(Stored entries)
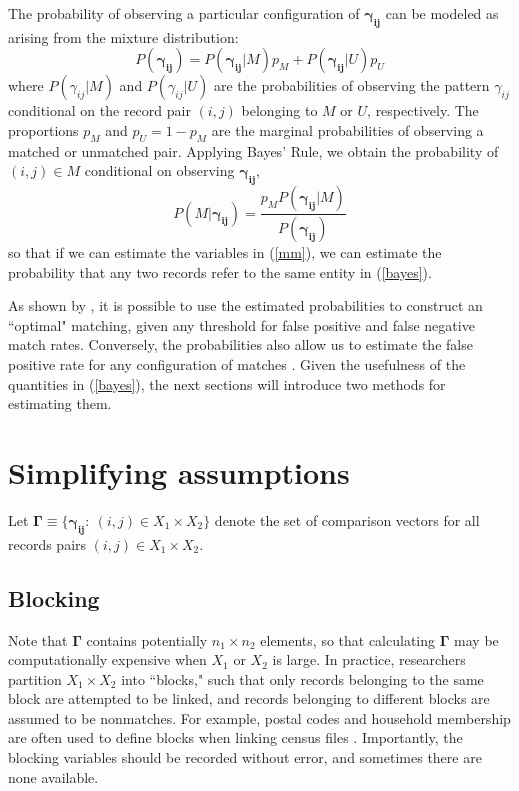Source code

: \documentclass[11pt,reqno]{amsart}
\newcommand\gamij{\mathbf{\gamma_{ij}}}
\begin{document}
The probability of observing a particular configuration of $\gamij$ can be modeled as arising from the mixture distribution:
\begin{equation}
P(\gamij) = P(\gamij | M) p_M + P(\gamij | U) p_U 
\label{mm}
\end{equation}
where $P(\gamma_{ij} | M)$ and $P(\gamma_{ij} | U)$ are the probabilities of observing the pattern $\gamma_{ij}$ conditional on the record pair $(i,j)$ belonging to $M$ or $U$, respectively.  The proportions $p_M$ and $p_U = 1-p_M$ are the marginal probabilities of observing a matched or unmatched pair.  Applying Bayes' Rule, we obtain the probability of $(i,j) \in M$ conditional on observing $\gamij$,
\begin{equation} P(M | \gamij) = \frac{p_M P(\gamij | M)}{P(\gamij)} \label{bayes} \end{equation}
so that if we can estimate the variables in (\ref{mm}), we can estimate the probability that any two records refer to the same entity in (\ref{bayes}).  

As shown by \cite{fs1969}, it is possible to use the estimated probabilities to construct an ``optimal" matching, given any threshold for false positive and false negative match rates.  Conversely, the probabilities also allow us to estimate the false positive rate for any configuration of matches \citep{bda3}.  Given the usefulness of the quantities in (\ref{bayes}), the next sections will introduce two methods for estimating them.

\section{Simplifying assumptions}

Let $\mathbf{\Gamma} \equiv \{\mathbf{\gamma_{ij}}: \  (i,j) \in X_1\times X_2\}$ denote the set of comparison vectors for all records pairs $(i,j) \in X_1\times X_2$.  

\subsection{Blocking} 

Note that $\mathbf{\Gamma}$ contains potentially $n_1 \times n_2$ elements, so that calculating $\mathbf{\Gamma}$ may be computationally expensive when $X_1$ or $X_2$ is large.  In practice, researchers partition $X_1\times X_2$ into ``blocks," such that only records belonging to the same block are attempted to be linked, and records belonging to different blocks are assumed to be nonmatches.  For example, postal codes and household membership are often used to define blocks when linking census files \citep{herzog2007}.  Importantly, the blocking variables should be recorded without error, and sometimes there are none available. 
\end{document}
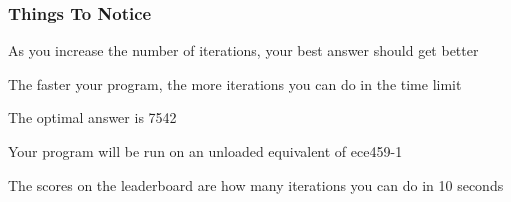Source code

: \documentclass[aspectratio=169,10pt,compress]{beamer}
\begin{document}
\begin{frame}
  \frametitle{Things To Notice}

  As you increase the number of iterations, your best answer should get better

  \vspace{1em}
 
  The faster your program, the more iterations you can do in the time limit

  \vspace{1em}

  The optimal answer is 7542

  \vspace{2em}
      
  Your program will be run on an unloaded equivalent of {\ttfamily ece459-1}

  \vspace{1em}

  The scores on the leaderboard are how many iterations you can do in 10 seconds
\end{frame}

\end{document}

PROBLEM TO WORK ON —
Work through the records line by line and tally those with the word "configuration". Report only the total.

TASK ANSWER —
2